Milk container recycling another reason to visit SARCAN

The opportunity to recycle milk containers is providing environmentally conscious individuals another reason to visit SARCAN.
Effective April 1, consumers began to be charged a recycling deposit fee on milk containers as these items were added to the provincial recycling program. People returning milk containers are now eligible to receive a deposit refund of 10 to 25 cents per container.
SARCAN has been taking milk containers for a dozen years on a voluntary basis, as there was previously no deposit on milk containers. The return rate on milk containers was only approximately 50 per cent, without the incentive of a refundable deposit. SARCAN has a return rate of approximately 90 per cent on items that consumers pay deposits on.
As a result of this low return rate, SARCAN had been lobbying to put milk containers on the deposit list for a number of years, explained Sydney Smith, Communications spokesperson for SARC/SARCAN Recycling.
“We are so thankful as a result because it means even more employment creation and more use of the SARCAN system because there is more and more reason to come back with your containers,” Smith said.
Now, with nearly all beverage containers bought in Saskatchewan eligible for deposit refunds, SARCAN is expecting an increase in business as recycling is now more lucrative.
“So we’re hoping that people, when they come through SARCAN now, they’re going to see a little bit more money in their pocket, which is always a good incentive to come to the Depot.”
Smith notes that the Swift Current Depot, which has been a part of the community since 1988, is a busy location because it serves as a recycling hub for surrounding communities.
“On average the Depot recycles about 10.2 million beverage containers a year, so it’s a phenomenal amount that comes through the doors every year. We’re just so proud of that number. It’s really high for the province – Swift Current’s one of the biggest depots in the province, because it serves such a wide area,” Smith said.
The recycling location, which is managed and operated by the Saskatchewan Abilities Council, Swift Current Branch, also provides meaningful employment in the community.
“There are a lot of organizations now that are starting to employ people of all abilities, and we think that is absolutely fantastic. It is really incredible to think that SARCAN has already been doing it for 30 years. Especially in Swift Current, there’s just so many long term employees that are part of the community that everybody knows.”
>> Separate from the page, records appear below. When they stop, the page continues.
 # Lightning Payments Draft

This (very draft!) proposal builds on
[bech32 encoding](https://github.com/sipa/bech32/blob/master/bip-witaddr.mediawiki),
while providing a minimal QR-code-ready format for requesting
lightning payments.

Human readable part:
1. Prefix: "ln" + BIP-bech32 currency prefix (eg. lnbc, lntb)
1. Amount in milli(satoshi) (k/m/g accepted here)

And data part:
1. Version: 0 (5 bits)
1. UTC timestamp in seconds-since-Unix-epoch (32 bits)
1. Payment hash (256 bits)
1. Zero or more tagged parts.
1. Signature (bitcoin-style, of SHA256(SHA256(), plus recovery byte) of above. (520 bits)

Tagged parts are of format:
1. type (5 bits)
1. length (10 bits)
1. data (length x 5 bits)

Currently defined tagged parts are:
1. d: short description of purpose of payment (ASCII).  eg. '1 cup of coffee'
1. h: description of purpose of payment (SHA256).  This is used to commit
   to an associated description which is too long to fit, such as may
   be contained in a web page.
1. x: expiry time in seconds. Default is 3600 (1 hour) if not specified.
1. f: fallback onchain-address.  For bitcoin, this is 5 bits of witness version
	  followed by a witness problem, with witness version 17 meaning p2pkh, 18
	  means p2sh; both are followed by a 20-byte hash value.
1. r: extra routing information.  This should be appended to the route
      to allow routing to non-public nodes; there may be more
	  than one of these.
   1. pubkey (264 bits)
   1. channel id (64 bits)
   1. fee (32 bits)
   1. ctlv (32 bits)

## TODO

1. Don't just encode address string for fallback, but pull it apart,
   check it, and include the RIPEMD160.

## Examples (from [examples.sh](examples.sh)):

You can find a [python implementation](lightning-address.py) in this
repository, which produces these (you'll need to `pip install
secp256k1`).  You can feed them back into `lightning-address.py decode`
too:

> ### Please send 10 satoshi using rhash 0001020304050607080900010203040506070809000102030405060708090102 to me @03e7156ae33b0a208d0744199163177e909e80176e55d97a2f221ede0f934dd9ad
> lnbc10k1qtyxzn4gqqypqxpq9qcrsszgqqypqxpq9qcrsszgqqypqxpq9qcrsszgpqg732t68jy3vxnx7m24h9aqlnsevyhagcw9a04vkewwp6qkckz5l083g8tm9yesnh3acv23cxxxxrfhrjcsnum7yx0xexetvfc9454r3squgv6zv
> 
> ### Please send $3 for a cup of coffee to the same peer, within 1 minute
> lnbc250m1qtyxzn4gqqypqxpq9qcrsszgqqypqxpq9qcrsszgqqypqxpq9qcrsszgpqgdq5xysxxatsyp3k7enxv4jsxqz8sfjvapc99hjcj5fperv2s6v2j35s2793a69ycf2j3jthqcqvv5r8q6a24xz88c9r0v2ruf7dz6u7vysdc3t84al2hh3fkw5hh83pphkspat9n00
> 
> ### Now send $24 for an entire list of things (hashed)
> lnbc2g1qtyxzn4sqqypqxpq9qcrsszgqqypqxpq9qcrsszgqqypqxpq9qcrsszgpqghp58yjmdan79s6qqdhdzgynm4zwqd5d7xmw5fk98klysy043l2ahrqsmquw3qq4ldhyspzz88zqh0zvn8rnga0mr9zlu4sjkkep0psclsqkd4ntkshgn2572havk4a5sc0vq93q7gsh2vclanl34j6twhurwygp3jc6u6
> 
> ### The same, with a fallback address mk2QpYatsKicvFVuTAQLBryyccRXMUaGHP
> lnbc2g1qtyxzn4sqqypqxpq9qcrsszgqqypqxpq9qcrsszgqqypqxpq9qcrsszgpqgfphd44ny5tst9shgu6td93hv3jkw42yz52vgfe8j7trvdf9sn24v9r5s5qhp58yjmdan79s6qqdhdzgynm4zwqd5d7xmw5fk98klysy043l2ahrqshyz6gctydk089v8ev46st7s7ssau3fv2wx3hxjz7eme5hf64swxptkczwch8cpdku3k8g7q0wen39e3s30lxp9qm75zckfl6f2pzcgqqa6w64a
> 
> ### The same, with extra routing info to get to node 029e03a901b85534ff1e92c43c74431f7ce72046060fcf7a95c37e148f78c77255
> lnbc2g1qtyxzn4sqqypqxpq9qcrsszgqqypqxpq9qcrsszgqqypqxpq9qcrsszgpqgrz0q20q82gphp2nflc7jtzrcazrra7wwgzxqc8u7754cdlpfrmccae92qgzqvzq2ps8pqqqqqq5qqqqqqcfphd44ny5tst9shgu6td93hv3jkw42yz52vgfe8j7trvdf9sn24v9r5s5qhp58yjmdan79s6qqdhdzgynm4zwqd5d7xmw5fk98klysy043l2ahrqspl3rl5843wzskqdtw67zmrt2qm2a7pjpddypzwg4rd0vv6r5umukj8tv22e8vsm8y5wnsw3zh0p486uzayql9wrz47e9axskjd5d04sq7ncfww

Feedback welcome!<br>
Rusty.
The SARCAN Depot is able to process individual returns, as well as bulk orders for workplaces, restaurants, bars and other businesses. In addition, they provide a popular fundraising opportunity through bottle drives.
“It’s a way for us to give back to the community,” she admitted. “Lots of sports organizations, clubs, Girl Guides and Boy Scouts, as well as church groups and grad committees – really any kind of fundraisers that are happening in the province.
Bottle Drives are important fundraisers and it is a service for people who don’t have time to come down to the depot. Supporting bottle drives helps make sure that containers are getting recycled, plus the funds are helping a local cause.
“It’s a win, win for us, and for the community.”
Recycling is also a growing way people are able to help protect the environment.
“It’s really changing. When people think recycling, they think ‘good for the environment’ because material stays out of the landfill, which is true. But it’s not just that they’re out of the landfill, it’s that they’re reused and turned into really useful products.”
She specifically pointed to the recycling benefits of both glass and aluminum.
Aluminum, which operates as a closed loop recycling process, ensures recycled aluminum is reused in aluminum products as opposed to creating new aluminum.
“It’s not only that you manage to save all of the aluminum that you would have used, but it’s also 97.7 per cent more efficient to use aluminum again than to mine it,” she said. “It’s really, really good for the environment.”
SARCAN sends their clear glass to Potters Industries in Moose Jaw, where it is recycled and turned into highway safety marking glass beads which is utilized across the province to enhance night time driving conditions.